Co-ops considering broadband in Southwest Mississippi
Even though at least five of Mississippi’s 25 cooperatives have announced internet plans, it may be a while before rural broadband makes its way to Lincoln and Lawrence counties, if ever.
In January, Gov. Phil Bryant signed the Mississippi Broadband Enabling Act into law and now, electric co-ops statewide are studying the impact of jumping onto the rural broadband wagon and whether it will be financially viable.
Those discussions are underway at Magnolia Electric Power, Southwest Electric and Southern Pine Electric, which will serve customers in Southwest Mississippi.
“We know that some of the co-ops that serve fewer customers, it’s not financially viable right now for them to jump into this business,” said Sen. Sally Doty, R-Brookhaven, who serves as chairman on the Energy Committee. “Of course, when working on this legislation, I talked to the co-ops in my area and knew they would not be the first ones to offer broadband. I knew this would not necessarily be coming to Southwest Mississippi immediately, but I knew it would come to other parts of the state. And by providing that authority, we don’t know what avenues it might open up.”

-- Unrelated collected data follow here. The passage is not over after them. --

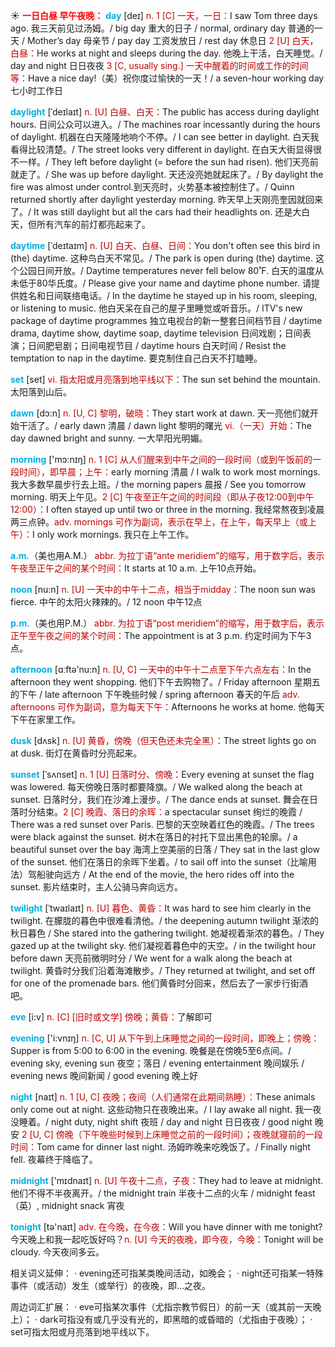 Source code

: ☀ <font color="red">**一日白昼 早午夜晚：**</font>
<font color="sky blue">**day**</font> [deɪ] 
<font color="#c00000">n. 1 [C] 一天，一日：</font>I saw Tom three days ago. 我三天前见过汤姆。/ big day 重大的日子 / normal, ordinary day 普通的一天 / Mother’s day 母亲节 / pay day 工资发放日 / rest day 休息日 <font color="#c00000">2 [U] 白天，白昼：</font>He works at night and sleeps during the day. 他晚上干活，白天睡觉。/ day and night 日日夜夜 <font color="#c00000">3 [C, usually sing.] 一天中醒着的时间或工作的时间等：</font>Have a nice day!（美）祝你度过愉快的一天！/ a seven-hour working day 七小时工作日
           
<font color="sky blue">**daylight**</font> [ˈdeɪlaɪt]
<font color="#c00000">n. [U] 白昼、白天：</font>The public has access during daylight hours. 日间公众可以进入。/ The machines roar incessantly during the hours of daylight. 机器在白天隆隆地响个不停。/ I can see better in daylight. 白天我看得比较清楚。/ The street looks very different in daylight. 在白天大街显得很不一样。/ They left before daylight (= before the sun had risen). 他们天亮前就走了。/ She was up before daylight. 天还没亮她就起床了。/ By daylight the fire was almost under control.到天亮时，火势基本被控制住了。/ Quinn returned shortly after daylight yesterday morning. 昨天早上天刚亮奎因就回来了。/ It was still daylight but all the cars had their headlights on. 还是大白天，但所有汽车的前灯都亮起来了。
           
<font color="sky blue">**daytime**</font> [ˈdeɪtaɪm]
<font color="#c00000">n. [U] 白天、白昼、日间：</font>You don't often see this bird in (the) daytime. 这种鸟白天不常见。/ The park is open during (the) daytime. 这个公园日间开放。/ Daytime temperatures never fell below 80˚F. 白天的温度从未低于80华氏度。/ Please give your name and daytime phone number. 请提供姓名和日间联络电话。/ In the daytime he stayed up in his room, sleeping, or listening to music. 他白天呆在自己的屋子里睡觉或听音乐。/ ITV's new package of daytime programmes 独立电视台的新一整套日间档节目 / daytime drama, daytime show, daytime soap, daytime television 日间戏剧；日间表演；日间肥皂剧；日间电视节目 / daytime hours 白天时间 / Resist the temptation to nap in the daytime. 要克制住自己白天不打瞌睡。

<font color="sky blue">**set**</font> [set] 
<font color="#c00000">vi. 指太阳或月亮落到地平线以下：</font>The sun set behind the mountain. 太阳落到山后。

<font color="sky blue">**dawn**</font> [dɔ:n] 
<font color="#c00000">n. [U, C] 黎明，破晓：</font>They start work at dawn. 天一亮他们就开始干活了。/ early dawn 清晨 / dawn light 黎明的曙光 <font color="#c00000">vi.（一天）开始：</font>The day dawned bright and sunny. 一大早阳光明媚。

<font color="sky blue">**morning**</font> ['mɔ:nɪŋ] 
<font color="#c00000">n. 1 [C] 从人们醒来到中午之间的一段时间（或到午饭前的一段时间），即早晨；上午：</font>early morning 清晨 / I walk to work most mornings. 我大多数早晨步行去上班。/ the morning papers 晨报 / See you tomorrow morning. 明天上午见。<font color="#c00000">2 [C] 午夜至正午之间的时间段（即从子夜12:00到中午12:00）：</font>I often stayed up until two or three in the morning. 我经常熬夜到凌晨两三点钟。<font color="#c00000">adv. mornings 可作为副词，表示在早上，在上午，每天早上（或上午）：</font>I only work mornings. 我只在上午工作。

<font color="sky blue">**a.m.**</font>（美也用A.M.）
<font color="#c00000">abbr. 为拉丁语“ante meridiem”的缩写，用于数字后，表示午夜至正午之间的某个时间：</font>It starts at 10 a.m. 上午10点开始。

<font color="sky blue">**noon**</font> [nu:n] 
<font color="#c00000">n. [U] 一天中的中午十二点，相当于midday：</font>The noon sun was fierce. 中午的太阳火辣辣的。/ 12 noon 中午12点

<font color="sky blue">**p.m.**</font>（美也用P.M.）
<font color="#c00000">abbr. 为拉丁语“post meridiem”的缩写，用于数字后，表示正午至午夜之间的某个时间：</font>The appointment is at 3 p.m. 约定时间为下午3点。

<font color="sky blue">**afternoon**</font> [ɑːftə'nu:n] 
<font color="#c00000">n. [U, C] 一天中的中午十二点至下午六点左右：</font>In the afternoon they went shopping. 他们下午去购物了。/ Friday afternoon 星期五的下午 / late afternoon 下午晚些时候 / spring afternoon 春天的午后 <font color="#c00000">adv. afternoons 可作为副词，意为每天下午：</font>Afternoons he works at home. 他每天下午在家里工作。

<font color="sky blue">**dusk**</font> [dʌsk] 
<font color="#c00000">n. [U] 黄昏，傍晚（但天色还未完全黑）：</font>The street lights go on at dusk. 街灯在黄昏时分亮起来。
           
<font color="sky blue">**sunset**</font> [ˈsʌnset]
<font color="#c00000">n. 1 [U] 日落时分、傍晚：</font>Every evening at sunset the flag was lowered. 每天傍晚日落时都要降旗。/ We walked along the beach at sunset. 日落时分，我们在沙滩上漫步。/ The dance ends at sunset. 舞会在日落时分结束。<font color="#c00000">2 [C] 晚霞、落日的余晖：</font>a spectacular sunset 绚烂的晚霞 / There was a red sunset over Paris. 巴黎的天空映着红色的晚霞。/ The trees were black against the sunset. 树木在落日的衬托下显出黑色的轮廓。/ a beautiful sunset over the bay 海湾上空美丽的日落 / They sat in the last glow of the sunset. 他们在落日的余晖下坐着。/ to sail off into the sunset（比喻用法）驾船驶向远方 / At the end of the movie, the hero rides off into the sunset. 影片结束时，主人公骑马奔向远方。
           
<font color="sky blue">**twilight**</font> [ˈtwaɪlaɪt]
<font color="#c00000">n. [U] 暮色、黄昏：</font>It was hard to see him clearly in the twilight. 在朦胧的暮色中很难看清他。/ the deepening autumn twilight 渐浓的秋日暮色 / She stared into the gathering twilight. 她凝视着渐浓的暮色。/ They gazed up at the twilight sky. 他们凝视着暮色中的天空。/ in the twilight hour before dawn 天亮前微明时分 / We went for a walk along the beach at twilight. 黄昏时分我们沿着海滩散步。/ They returned at twilight, and set off for one of the promenade bars. 他们黄昏时分回来，然后去了一家步行街酒吧。
           
<font color="sky blue">**eve**</font> [i:v]
<font color="#c00000">n. [C] [旧时或文学] 傍晚；黄昏：</font>了解即可
 
<font color="sky blue">**evening**</font> ['i:vnɪŋ] 
<font color="#c00000">n. [C, U] 从下午到上床睡觉之间的一段时间，即晚上；傍晚：</font>Supper is from 5:00 to 6:00 in the evening. 晚餐是在傍晚5至6点间。/ evening sky, evening sun 夜空；落日 / evening entertainment 晚间娱乐 / evening news 晚间新闻 / good evening 晚上好

<font color="sky blue">**night**</font> [naɪt] 
<font color="#c00000">n. 1 [U, C] 夜晚；夜间（人们通常在此期间熟睡）：</font>These animals only come out at night. 这些动物只在夜晚出来。/ I lay awake all night. 我一夜没睡着。/ night duty, night shift 夜班 / day and night 日日夜夜 / good night 晚安 <font color="#c00000">2 [U, C] 傍晚（下午晚些时候到上床睡觉之前的一段时间）；夜晚就寝前的一段时间：</font>Tom came for dinner last night. 汤姆昨晚来吃晚饭了。/ Finally night fell. 夜幕终于降临了。

<font color="sky blue">**midnight**</font> ['mɪdnaɪt] 
<font color="#c00000">n. [U] 午夜十二点，子夜：</font>They had to leave at midnight. 他们不得不半夜离开。/ the midnight train 半夜十二点的火车 / midnight feast（英）, midnight snack 宵夜

<font color="sky blue">**tonight**</font> [tə'naɪt] 
<font color="#c00000">adv. 在今晚，在今夜：</font>Will you have dinner with me tonight? 今天晚上和我一起吃饭好吗？<font color="#c00000">n. [U] 今天的夜晚，即今夜，今晚：</font>Tonight will be cloudy. 今天夜间多云。

相关词义延伸：
· evening还可指某类晚间活动，如晚会；
· night还可指某一特殊事件（或活动）发生（或举行）的夜晚，即…之夜。

周边词汇扩展：
· eve可指某次事件（尤指宗教节假日）的前一天（或其前一天晚上）；
· dark可指没有或几乎没有光的，即黑暗的或昏暗的（尤指由于夜晚）；
· set可指太阳或月亮落到地平线以下。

Magnolia Electric serves Pike, Walthall and parts of Lincoln, Lawrence, Franklin and Amite counties.
General Manager Darrell Smith said all 25 Mississippi electric cooperatives were in favor of the bill and backed its passage, but it was with the understanding that all 25 wouldn’t be able to offer rural broadband service.
“It was known from the start and clearly stated that the bill is not a mandate and that only a few larger or more densely populated cooperatives would be able to make a business model that would be feasible for their particular system,” he said. “Magnolia is one of the lower consumer-density per mile co-ops in Mississippi with an average 6.6 consumers per mile of line.”
He said Magnolia surveyed its members and determined there was a “very low interest” in subscribing to broadband if it was provided by their electric cooperative.
Smith said a facility study conducted for Magnolia Electric shows the cost of providing broadband fiber to the homes on Magnolia’s system would cost $100 million.
“The Mississippi Broadband Enabling Act signed into law contains language prohibiting putting at risk the electric distribution company or using its reserves or revenue to subsidize or pay for a broadband program,” he said. “Broadband programs and the electric distribution company are to be kept totally separate and independent of each other.”
He said the bill allows the electric distribution company to loan money to the broadband subsidiary, but if the broadband subsidiary should fail to generate enough revenue to pay its note, then the electric distributive membership would be responsible for paying off the loan for the broadband program.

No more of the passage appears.